Side-by-Side Comparison

In the UI

BatchesTasks
Batches tabLinked Annotation Tasks tab
Create batchCreate task
No datapoint-level visibilityFull datapoint-level visibility (progress, assignments)
Batch-level annotator assignment onlydatapoint-level assignment & rebalancing
Static label schemasEditable annotation forms
Must create new batch to add datapointsAdd datapoints directly to a task

In the SDK

BatchesTasks
Batch classAnnotationTask class
Batch object exposes batch_size, x_uidsTask object exposes annotation form, dynamic x_uids, creator info, and schema IDs
Batch.create()AnnotationTask.create()
Fixed datapoint set on creationAdd/remove datapoints dynamically (add_datapoints, remove_datapoints)
Label schemas fixed on creationAdd label schemas anytime (add_label_schemas)
Batch-level assignment controldatapoint-level assignment (add_assignees, remove_assignees, list_user_assignments)
Annotations are accessed from Datasets via get_dataframe(include_annotations=True) / export(include_annotations=True) and committed as ground truth via commit(source_uid, label_schema_uids=None)Annotations are accessed from Tasks via add_annotations(annotations, user_format=True), get_annotations(user_format=True, user_uids=None, label_schema_uids=None, source_uids=None), and get_annotation_status(user_format=True) for datapoint-level assignees & status

Code Migration Examples

Example 1 — Creating a Batch → Creating a Task

Before (Batches)

from snorkelai.sdk.develop import Dataset

dataset = Dataset.get("contracts-dataset")

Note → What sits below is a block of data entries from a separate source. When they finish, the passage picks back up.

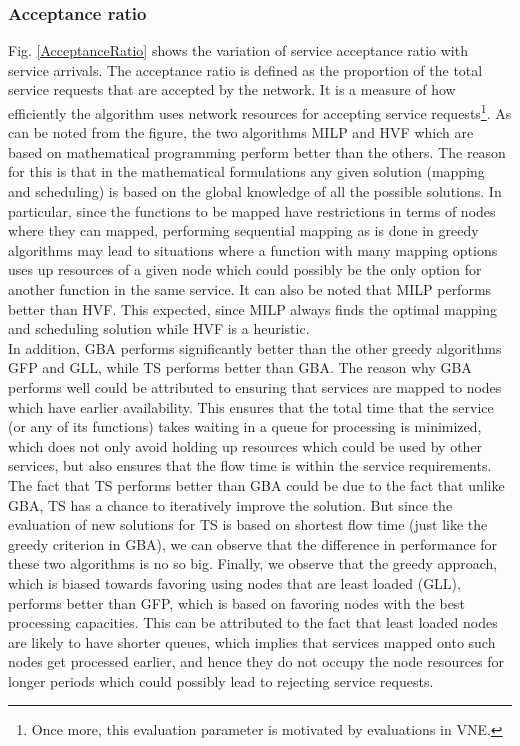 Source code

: \documentclass[conference]{IEEEtran}
\begin{document}
\subsubsection{Acceptance ratio} Fig. \ref{AcceptanceRatio} shows the variation of service acceptance ratio with service arrivals. The acceptance ratio is defined as the proportion of the total service requests that are accepted by the network. It is a measure of how efficiently the algorithm uses network resources for accepting service requests\footnote{Once more, this evaluation parameter is motivated by evaluations in VNE.}. As can be noted from the figure, the two algorithms MILP and HVF which are based on mathematical programming perform better than the others. The reason for this is that in the mathematical formulations any given solution (mapping and scheduling) is based on the global knowledge of all the possible solutions. In particular, since the functions to be mapped have restrictions in terms of nodes where they can mapped, performing sequential mapping as is done in greedy algorithms may lead to situations where a function with many mapping options uses up resources of a given node which could possibly be the only option for another function in the same service. It can also be noted that MILP performs better than HVF. This expected, since MILP always finds the optimal mapping and scheduling solution while HVF is a heuristic.\\
\indent In addition, GBA performs significantly better than the other greedy algorithms GFP and GLL, while TS performs better than GBA. The reason why GBA performs well could be attributed to ensuring that services are mapped to nodes which have earlier availability. This ensures that the total time that the service (or any of its functions) takes waiting in a queue for processing is minimized, which does not only avoid holding up resources which could be used by other services, but also ensures that the flow time is within the service requirements. The fact that TS performs better than GBA could be due to the fact that unlike GBA, TS has a chance to iteratively improve the solution. But since the evaluation of new solutions for TS is based on shortest flow time (just like the greedy criterion in GBA), we can observe that the difference in performance for these two algorithms is no so big. Finally, we observe that the greedy approach, which is biased towards favoring using nodes that are least loaded (GLL), performs better than GFP, which is based on favoring nodes with the best processing capacities. This can be attributed to the fact that least loaded nodes are likely to have shorter queues, which implies that services mapped onto such nodes get processed earlier, and hence they do not occupy the node resources for longer periods which could possibly lead to rejecting service requests.
\end{document}
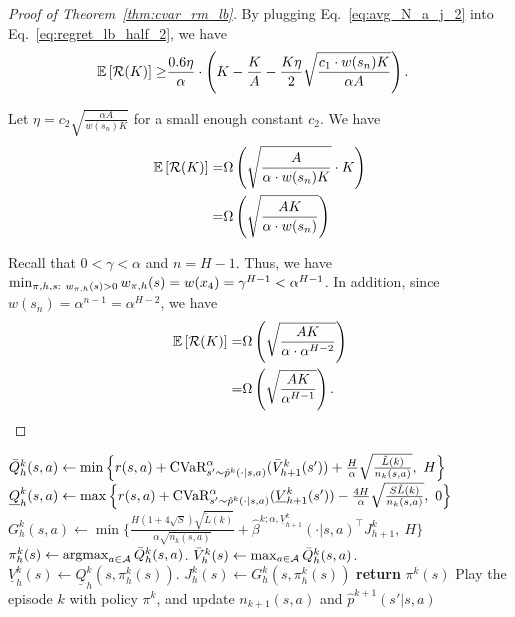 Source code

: \begin{proof}[Proof of Theorem~\ref{thm:cvar_rm_lb}]
	By plugging Eq.~\eqref{eq:avg_N_a_j_2} into Eq.~\eqref{eq:regret_lb_half_2}, we have
	\begin{align*}
		\ex \mbr{\cR(K)} 
		\geq & \frac{0.6 \eta}{\alpha} \cdot  \sbr{K - \frac{K}{A} - \frac{K \eta}{2} \sqrt{ \frac{c_1 \cdot w(s_n) K}{\alpha A}  }  } .
	\end{align*}
	
	Let $\eta=c_2\sqrt{\frac{\alpha A}{w(s_n) K}}$ for a small enough constant $c_2$. We have
	\begin{align*}
		\ex \mbr{\cR(K)} 
		= & \Omega \sbr{ \sqrt{\frac{A}{\alpha \cdot w(s_n) K}} \cdot K }
		\\
		= & \Omega \sbr{ \sqrt{\frac{AK}{\alpha \cdot w(s_n) }} } 
	\end{align*}
	
	Recall that $0<\gamma<\alpha$ and $n=H-1$. Thus, we have $\min_{\begin{subarray}{c}\pi,h,s:\  w_{\pi,h}(s)>0\end{subarray}} w_{\pi,h}(s)=w(x_4)=\gamma^{H-1}<\alpha^{H-1}$. In addition, since $w(s_n)=\alpha^{n-1}=\alpha^{H-2}$, we have
	\begin{align*}
		\ex \mbr{\cR(K)} 
		= & \Omega \sbr{ \sqrt{\frac{AK}{\alpha \cdot \alpha^{H-2}} } }
		\\
		= & \Omega \sbr{ \sqrt{\frac{AK}{ \alpha^{H-1}} } } .
	\end{align*}
	
\end{proof}

\begin{algorithm}[t]
	\caption{$\algcvarbpi$} \label{alg:cvarbpi}
	{
		{
			{
				{
					$\bar{Q}^k_h(s,a) \leftarrow \min \Big\{ r(s,a)+\cvar^{\alpha}_{s' \sim \hat{p}^k(\cdot|s,a)}(\bar{V}^k_{h+1}(s')) + \frac{H}{\alpha}\sqrt{\frac{\tilde{L}(k)}{n_k(s,a)}},\ H \Big\}$\;
					$\underline{Q}^k_h(s,a) \leftarrow \max \Big\{r(s,a)+\cvar^{\alpha}_{s' \sim \hat{p}^k(\cdot|s,a)}(\underline{V}^k_{h+1}(s')) - \frac{4H}{\alpha}\sqrt{\frac{S\tilde{L}(k)}{n_k(s,a)}},\ 0 \Big\}$\;
					$G^k_h(s,a) \leftarrow \min \Big\{ \frac{H(1+4\sqrt{S})\sqrt{\tilde{L}(k)}}{\alpha  \sqrt{n_k(s,a)}}+\hat{\beta}^{k;\alpha,\underline{V}^k_{h+1}}(\cdot|s,a)^\top J^k_{h+1},\ H \Big\}$\; \label{line:bpi_beta}
				}
				$\pi^k_h(s) \leftarrow \argmax_{a \in \cA} \bar{Q}^k_h(s,a)$.
				$\bar{V}^k_h(s) \leftarrow  \max_{a \in \cA} \bar{Q}^k_h(s,a)$.
				$\underline{V}^k_h(s) \leftarrow   \underline{Q}^k_h(s,\pi^k_h(s))$.
				$J^k_h(s) \leftarrow  G^k_h(s,\pi^k_h(s))$\;
			}
		}
		{
			{\bfseries return} $\pi^k(s)$
		}
		\Else
		{
			Play the episode $k$ with policy $\pi^k$, and update $n_{k+1}(s,a)$ and $\hat{p}^{k+1}(s'|s,a)$
		}
	}
\end{algorithm}

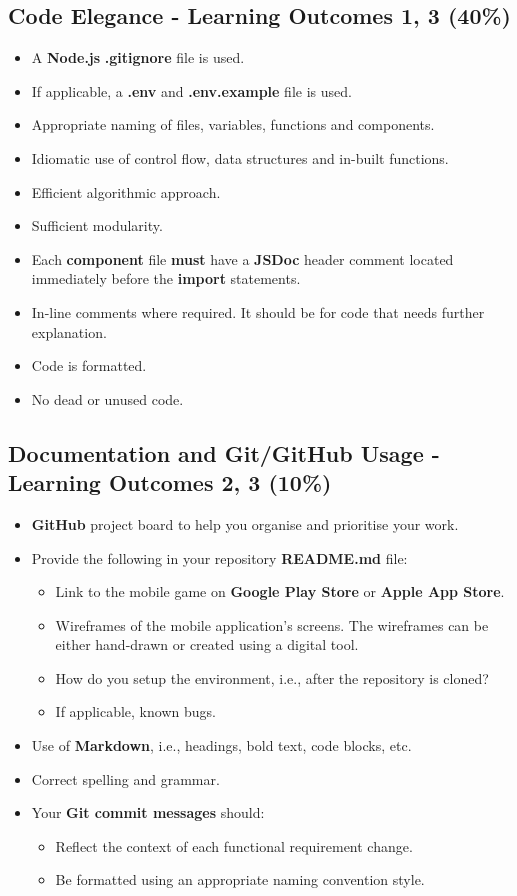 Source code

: \documentclass{article}
\begin{document}
\subsection*{Code Elegance - Learning Outcomes 1, 3 (40\%)}
\begin{itemize}
	\item A \textbf{Node.js} \textbf{.gitignore} file is used.
	\item If applicable, a \textbf{.env} and \textbf{.env.example} file is used.
  \item Appropriate naming of files, variables, functions and components.
	\item Idiomatic use of control flow, data structures and in-built functions.
  \item Efficient algorithmic approach.
  \item Sufficient modularity.
  \item Each \textbf{component} file \textbf{must} have a \textbf{JSDoc} header comment located immediately before the \textbf{import} statements.
\item In-line comments where required. It should be for code that needs further explanation.
  \item Code is formatted.
\item No dead or unused code. 
\end{itemize}

\subsection*{Documentation and Git/GitHub Usage - Learning Outcomes 2, 3 (10\%)}
\begin{itemize}
	\item \textbf{GitHub} project board to help you organise and prioritise your work. 
    \item Provide the following in your repository \textbf{README.md} file:
    \begin{itemize} 
	  \item Link to the mobile game on \textbf{Google Play Store} or \textbf{Apple App Store}.
      \item Wireframes of the mobile application's screens. The wireframes can be either hand-drawn or created using a digital tool.
	  \item How do you setup the environment, i.e., after the repository is cloned?
      \item If applicable, known bugs.
    \end{itemize}
    \item Use of \textbf{Markdown}, i.e., headings, bold text, code blocks, etc.
    \item Correct spelling and grammar.
    \item Your \textbf{Git commit messages} should:
    \begin{itemize}
      \item Reflect the context of each functional requirement change.
      \item Be formatted using an appropriate naming convention style.
    \end{itemize}
\end{itemize}
\end{document}
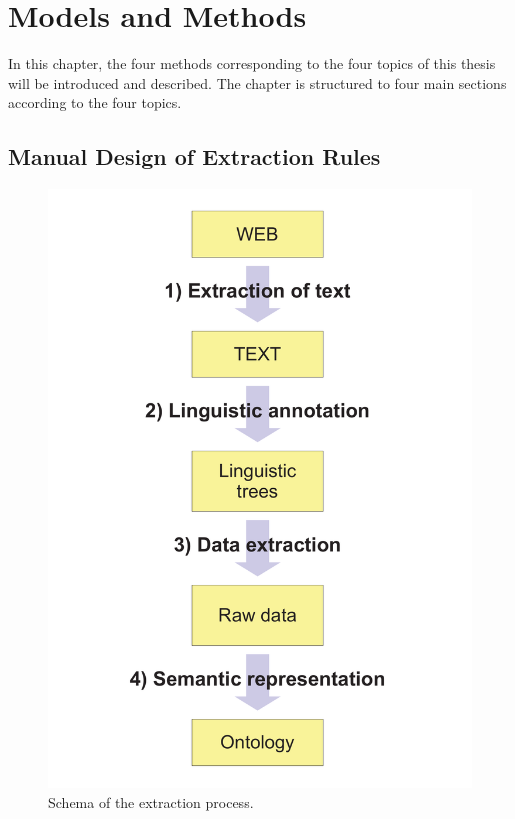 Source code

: \chapter{Models and Methods} \label{sec:ch_methods} 


In this chapter, the four methods corresponding to the four topics of this thesis will be introduced and described. The chapter is structured to four main sections according to the four topics. 



\section{Manual Design of Extraction Rules} \label{sec:manual_methods}
\graphicspath{{../img/ch50/}}

\begin{figure}
\vspace{-0.5cm}
\centerline{\includegraphics[width=\hsize]{ap_schema}}
\caption{Schema of the extraction process.}
\label{fig:manual_ap_schema}
\end{figure}


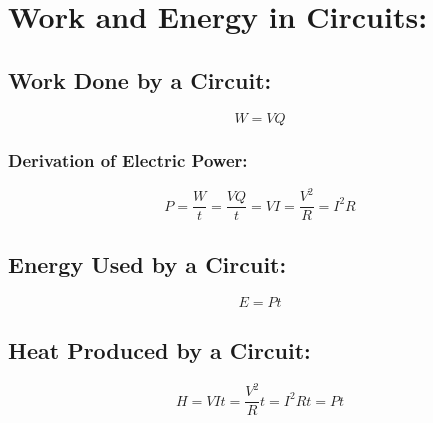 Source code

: \documentclass[a4paper]{report}
\begin{document}
    \section{Work and Energy in Circuits:}
        \subsection{Work Done by a Circuit:}
            \begin{equation}
                W = VQ
            \end{equation}
        \subsubsection{Derivation of Electric Power:}
            \begin{equation}
                P = \frac{W}{t} = \frac{VQ}{t} = VI = \frac{V^2}{R} = I^2 R 
            \end{equation}
        \subsection{Energy Used by a Circuit:}
            \begin{equation}
                E = Pt
            \end{equation}
        \subsection{Heat Produced by a Circuit:}
            \begin{equation}
                H = VIt = \frac{V^2}{R}t = I^2 Rt = Pt
            \end{equation}
\end{document}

batches = dataset.create_batches(
name="contracts-review-batch",
assignees=[101, 102], # user UIDs
label_schemas=[schema_1, schema_2],
batch_size=500,
split="train",
)
batch = batches[0]

After (Tasks)

from snorkelai.sdk.develop import Dataset, AnnotationTask

dataset = Dataset.get("contracts-dataset")

task = AnnotationTask.create(
dataset_uid=dataset.uid,
name="contracts-review-task",
description="Initial review for contracts",
)

# Attach the same label schemas (by UID)
task.add_label_schemas(label_schema_uids=[schema_1.uid, schema_2.uid])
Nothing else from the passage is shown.